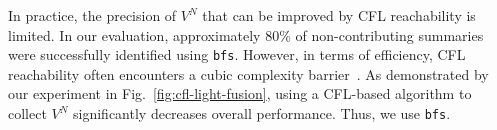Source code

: In practice, the precision of $V^{N}$ that can be improved by CFL reachability is limited. In our evaluation, approximately 80\% of non-contributing summaries were successfully identified using \texttt{bfs}.
However, in terms of efficiency, CFL reachability often encounters a cubic complexity barrier~\cite{kodumal2004set, chaudhuri2008subcubic, yannakakis1990graph, melski2000interconvertibility}. 
As demonstrated by our experiment in Fig.~\ref{fig:cfl-light-fusion}, using a CFL-based algorithm to collect $V^{N}$ significantly decreases overall performance. 
Thus, we use \texttt{bfs}.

Aim of the task ▸ Everything in the data except the pictures must appear in your answer unchanged.

Exercise answer ▸
Source code

: In practice, the precision of $V^{N}$ that can be improved by CFL reachability is limited. In our evaluation, approximately 80\% of non-contributing summaries were successfully identified using \texttt{bfs}.
However, in terms of efficiency, CFL reachability often encounters a cubic complexity barrier~\cite{kodumal2004set, chaudhuri2008subcubic, yannakakis1990graph, melski2000interconvertibility}. 
As demonstrated by our experiment in Fig.~\ref{fig:cfl-light-fusion}, using a CFL-based algorithm to collect $V^{N}$ significantly decreases overall performance. 
Thus, we use \texttt{bfs}.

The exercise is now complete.